Assoc. Prof. T. Chris Gamblin
Department of Molecular Biosciences, University of Kansas
1200 Sunnyside Ave.
Lawrence, KS 66045
United States
Phone: +1 78 58 64 50 65   
Fax: +1 78 58 64 53 21   


Zoom
Fig. 1 Compounds used in this study. The chemical structures are drawn for the 17 compounds used. The names of the compounds are included with their structure along with a compound number. Each compound was purified from a single HPLC peak. The purity of each compound was estimated from its 1H NMR spectrum (see Supporting Information) and is listed in Table 1S. In F9775 B, NOESY correlations between H-13/H3-7 and H-13/OH-8 suggested that H3-7, OH-8, and H-13 are on the same face. The fact that the specific rotation of F9775 A and B is close to zero indicated that both compounds are racemic mixtures [48]. Stereocenters on the side chain of 3′-hydroxyversiconol have not been determined due to the free rotation of the side chain.
Zoom
Fig. 2 Filter trap assay of tau filament formation. Tau polymerization reactions were performed with 2 µM tau and 75 µM arachidonic acid either with or without 200 µM compound. The compounds used are listed on the Y-axis. The resulting amount of tau filament formation was determined by a filter trap assay. The values for tau filament formation were normalized to the amount of the no compound control (dashed line). Negative values indicate that there was less detectable tau on the filter after treatment with a compound than was observed with monomeric tau in the absence of arachidonic acid.
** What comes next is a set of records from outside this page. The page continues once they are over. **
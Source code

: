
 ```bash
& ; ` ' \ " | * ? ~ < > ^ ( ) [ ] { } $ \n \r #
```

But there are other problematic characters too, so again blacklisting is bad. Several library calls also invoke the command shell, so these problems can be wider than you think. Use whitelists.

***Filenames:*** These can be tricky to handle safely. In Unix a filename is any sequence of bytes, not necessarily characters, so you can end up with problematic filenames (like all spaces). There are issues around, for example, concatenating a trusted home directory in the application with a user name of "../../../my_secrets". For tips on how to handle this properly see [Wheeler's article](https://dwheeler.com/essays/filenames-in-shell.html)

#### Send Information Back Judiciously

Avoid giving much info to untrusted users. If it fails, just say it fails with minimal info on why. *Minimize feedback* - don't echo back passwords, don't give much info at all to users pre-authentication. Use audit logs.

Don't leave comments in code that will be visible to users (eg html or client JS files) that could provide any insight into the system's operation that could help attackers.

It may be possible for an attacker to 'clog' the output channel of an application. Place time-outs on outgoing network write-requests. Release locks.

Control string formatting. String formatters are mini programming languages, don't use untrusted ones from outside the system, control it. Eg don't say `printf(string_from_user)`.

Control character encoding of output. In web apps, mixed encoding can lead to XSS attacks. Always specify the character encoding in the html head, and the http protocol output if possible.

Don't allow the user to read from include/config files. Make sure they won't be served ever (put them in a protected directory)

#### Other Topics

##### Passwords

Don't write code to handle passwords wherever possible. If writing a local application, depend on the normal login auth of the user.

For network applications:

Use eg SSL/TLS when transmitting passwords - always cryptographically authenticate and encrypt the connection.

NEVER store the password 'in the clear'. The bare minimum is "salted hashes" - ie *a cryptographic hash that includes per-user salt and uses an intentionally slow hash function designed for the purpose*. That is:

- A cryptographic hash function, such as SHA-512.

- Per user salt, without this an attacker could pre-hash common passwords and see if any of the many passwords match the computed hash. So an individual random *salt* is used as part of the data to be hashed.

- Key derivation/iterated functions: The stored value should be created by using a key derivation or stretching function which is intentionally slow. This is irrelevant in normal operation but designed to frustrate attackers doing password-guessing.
Values are the average of three trials ± SD. * P ≤ 0.05; ** p ≤ 0.01; *** p ≤ 0.001.
Zoom
Fig. 3 EM images of polymerization reactions. Tau polymerization reactions were performed with 2 µM tau and 75 µM arachidonic acid either with or without 200 µM compound. Aliquots of the reactions were prepared for negative stain electron microscopy. The individual images are labeled with the compound used.
Zoom
Fig. 4 Filament length distributions. Filament lengths from electron micrographs of tau polymerization reactions were measured, placed into 50 nm bins (30–50 nm, 50–100 nm, 100–150 nm, 150–200 nm and > 200 nm), and the lengths were summed to determine the total amount of filament length in each bin. The first graph shows the control reaction without a compound, and graphs (1)-(17) with the different compounds, being labeled with the compound name and number. The filament distribution for the no-compound control is redrawn on each graph as a light gray line for comparison. Each point is the average distribution for images of at least 9 different fields ± SD. * P ≤ 0.05; ** p ≤ 0.01; *** p ≤ 0.001.
Zoom
Fig. 5 IC50 determination. Polymerization reactions at 2 µM tau and 75 µM arachidonic acid were performed at several different concentrations of the compounds, and the resulting amount of filament formation was determined by a filter trap assay. The amount of polymerization was normalized to controls without a compound (100 %). The normalized data was plotted against the log of the inhibitor concentration and fit to a dose-response curve (solid line) to determine the IC50 for A 2,ω-dihydroxyemodin, B asperthecin, and C asperbenzaldehyde. Data points are the average of three trials ± SD.
Zoom
Fig. 6 Microtubule assembly. Tubulin was incubated with either tau protein alone (•) or tau in the presence of A 2,ω-dihydroxyemodin, B asperthecin, or C asperbenzaldehyde at compound concentrations of 50 µM (▪) or 100 µM (▴). Microtubule assembly was monitored by DAPI fluorescence (y-axis) over time (x-axis) and normalized to microtubule polymerization in the presence of paclitaxel. Every third time point is shown. Each point is the average of three independent trials ± SD. The data are fit to a Gompertz growth curve (solid, dashed, and dotted lines for no compound, 50 µM and 100 µM compound, respectively). * P ≤ 0.05; ** p ≤ 0.01; *** p ≤ 0.001.